Pictures paired with source code:
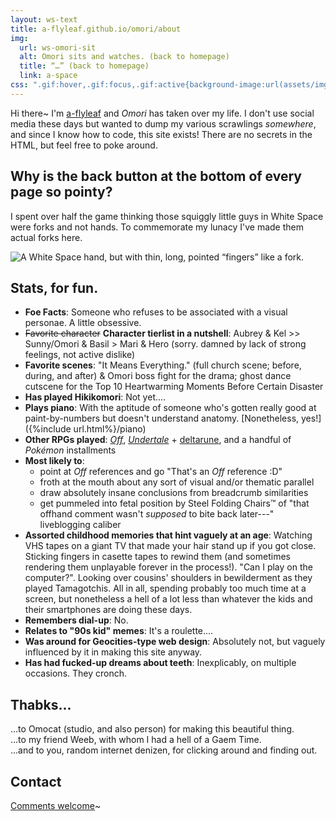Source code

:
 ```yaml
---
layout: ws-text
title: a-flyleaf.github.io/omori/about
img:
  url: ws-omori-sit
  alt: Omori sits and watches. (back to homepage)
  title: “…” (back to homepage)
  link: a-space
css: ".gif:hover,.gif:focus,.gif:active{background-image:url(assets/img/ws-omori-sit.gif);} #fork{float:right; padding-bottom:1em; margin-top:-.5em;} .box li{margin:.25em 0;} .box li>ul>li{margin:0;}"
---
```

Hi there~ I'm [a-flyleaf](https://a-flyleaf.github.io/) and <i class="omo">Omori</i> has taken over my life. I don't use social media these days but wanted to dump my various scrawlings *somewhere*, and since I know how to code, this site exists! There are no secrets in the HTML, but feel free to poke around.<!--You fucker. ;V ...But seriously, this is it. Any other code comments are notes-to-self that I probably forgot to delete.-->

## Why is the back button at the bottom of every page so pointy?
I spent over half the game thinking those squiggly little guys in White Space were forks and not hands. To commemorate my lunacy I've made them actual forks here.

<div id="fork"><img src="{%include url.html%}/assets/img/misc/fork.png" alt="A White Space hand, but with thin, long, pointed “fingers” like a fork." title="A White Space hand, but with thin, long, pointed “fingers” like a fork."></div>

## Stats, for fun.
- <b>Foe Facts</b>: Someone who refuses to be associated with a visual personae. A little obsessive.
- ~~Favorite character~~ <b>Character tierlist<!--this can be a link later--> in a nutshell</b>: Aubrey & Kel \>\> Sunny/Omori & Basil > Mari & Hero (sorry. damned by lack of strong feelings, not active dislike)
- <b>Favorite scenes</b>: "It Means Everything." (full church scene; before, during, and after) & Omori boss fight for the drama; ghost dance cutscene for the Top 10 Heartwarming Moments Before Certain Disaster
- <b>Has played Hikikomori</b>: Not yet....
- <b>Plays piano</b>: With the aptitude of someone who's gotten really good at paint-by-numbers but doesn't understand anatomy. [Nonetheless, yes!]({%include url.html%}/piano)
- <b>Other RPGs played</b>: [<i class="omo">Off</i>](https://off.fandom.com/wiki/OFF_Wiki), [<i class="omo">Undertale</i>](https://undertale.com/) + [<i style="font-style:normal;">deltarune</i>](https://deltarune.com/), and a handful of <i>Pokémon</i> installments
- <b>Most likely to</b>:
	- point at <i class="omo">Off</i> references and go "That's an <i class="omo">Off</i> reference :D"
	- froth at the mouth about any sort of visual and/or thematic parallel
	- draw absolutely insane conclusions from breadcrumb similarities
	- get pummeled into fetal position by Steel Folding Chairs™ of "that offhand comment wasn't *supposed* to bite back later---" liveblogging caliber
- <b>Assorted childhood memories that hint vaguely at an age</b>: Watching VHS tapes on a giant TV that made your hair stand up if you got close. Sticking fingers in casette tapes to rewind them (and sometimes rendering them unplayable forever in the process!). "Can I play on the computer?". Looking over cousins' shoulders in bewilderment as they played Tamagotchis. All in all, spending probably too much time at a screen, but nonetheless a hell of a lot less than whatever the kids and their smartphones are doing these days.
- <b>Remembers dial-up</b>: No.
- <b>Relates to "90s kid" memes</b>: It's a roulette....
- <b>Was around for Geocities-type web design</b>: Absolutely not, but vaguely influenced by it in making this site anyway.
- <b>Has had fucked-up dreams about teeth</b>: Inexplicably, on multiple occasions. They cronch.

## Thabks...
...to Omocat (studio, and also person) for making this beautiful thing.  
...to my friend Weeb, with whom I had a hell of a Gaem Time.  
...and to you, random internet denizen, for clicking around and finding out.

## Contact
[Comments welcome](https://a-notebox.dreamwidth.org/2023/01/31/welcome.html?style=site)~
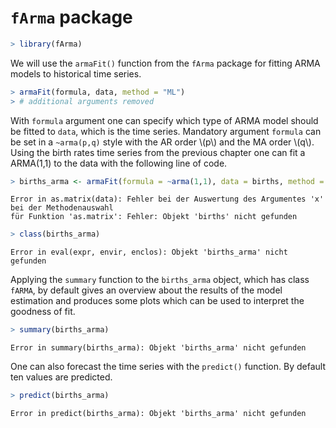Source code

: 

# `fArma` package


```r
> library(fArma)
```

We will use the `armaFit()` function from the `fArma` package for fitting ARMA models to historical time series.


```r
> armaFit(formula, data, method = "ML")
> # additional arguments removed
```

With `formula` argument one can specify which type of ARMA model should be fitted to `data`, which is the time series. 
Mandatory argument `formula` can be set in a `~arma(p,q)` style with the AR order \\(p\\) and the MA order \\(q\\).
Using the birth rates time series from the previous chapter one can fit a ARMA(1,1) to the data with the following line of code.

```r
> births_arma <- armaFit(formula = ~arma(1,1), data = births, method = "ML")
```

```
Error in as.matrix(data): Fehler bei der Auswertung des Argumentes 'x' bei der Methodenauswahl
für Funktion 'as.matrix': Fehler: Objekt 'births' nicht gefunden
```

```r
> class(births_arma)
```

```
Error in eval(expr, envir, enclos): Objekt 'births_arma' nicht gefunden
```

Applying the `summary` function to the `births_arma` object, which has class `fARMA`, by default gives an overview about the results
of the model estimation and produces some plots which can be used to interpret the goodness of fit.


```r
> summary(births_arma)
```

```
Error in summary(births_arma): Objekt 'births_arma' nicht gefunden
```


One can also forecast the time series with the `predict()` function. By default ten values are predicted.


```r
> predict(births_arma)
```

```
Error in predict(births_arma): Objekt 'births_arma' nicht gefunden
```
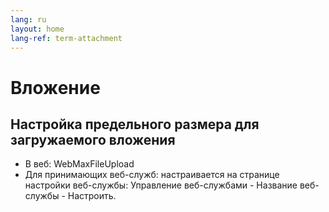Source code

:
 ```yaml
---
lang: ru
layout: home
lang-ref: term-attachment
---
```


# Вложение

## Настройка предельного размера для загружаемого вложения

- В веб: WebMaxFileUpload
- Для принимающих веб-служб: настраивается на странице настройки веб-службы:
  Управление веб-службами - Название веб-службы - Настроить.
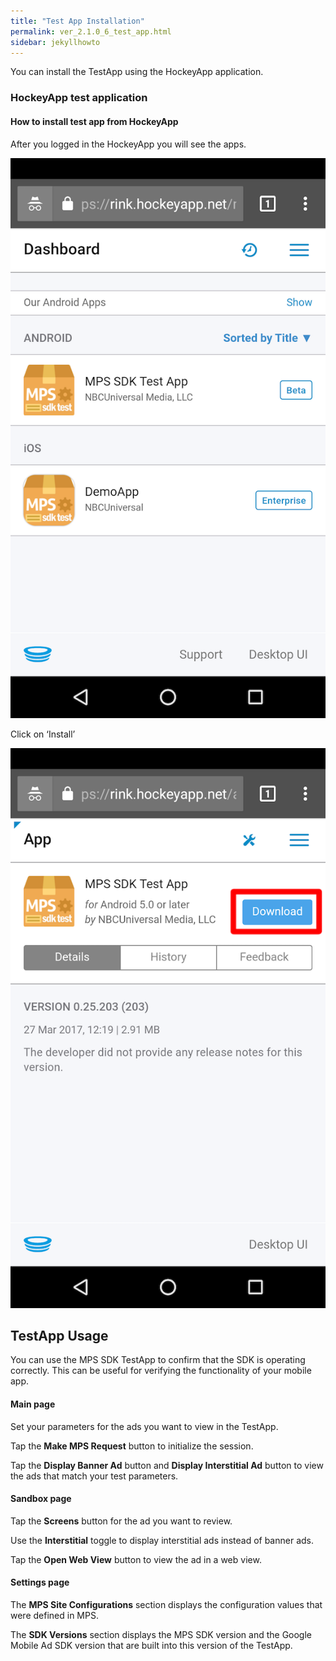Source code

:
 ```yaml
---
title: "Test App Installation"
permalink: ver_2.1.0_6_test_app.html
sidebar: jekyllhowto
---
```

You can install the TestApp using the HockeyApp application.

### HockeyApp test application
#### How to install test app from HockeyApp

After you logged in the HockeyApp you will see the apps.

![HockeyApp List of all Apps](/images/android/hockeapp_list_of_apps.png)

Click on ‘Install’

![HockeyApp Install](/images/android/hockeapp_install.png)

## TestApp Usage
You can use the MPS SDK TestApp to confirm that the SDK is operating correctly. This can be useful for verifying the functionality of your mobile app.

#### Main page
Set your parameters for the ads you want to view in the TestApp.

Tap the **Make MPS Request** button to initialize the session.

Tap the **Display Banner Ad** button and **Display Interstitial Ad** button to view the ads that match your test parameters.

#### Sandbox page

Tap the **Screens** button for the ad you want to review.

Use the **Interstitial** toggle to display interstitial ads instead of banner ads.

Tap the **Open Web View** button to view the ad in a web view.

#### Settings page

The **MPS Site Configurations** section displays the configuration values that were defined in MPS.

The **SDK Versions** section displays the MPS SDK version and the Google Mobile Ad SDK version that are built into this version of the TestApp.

→ YOUR INSTRUCTIONS: Read the lines above. Gather those in which the string "android" is found.

→ COMPLETED EXERCISE:
![HockeyApp List of all Apps](/images/android/hockeapp_list_of_apps.png)
![HockeyApp Install](/images/android/hockeapp_install.png)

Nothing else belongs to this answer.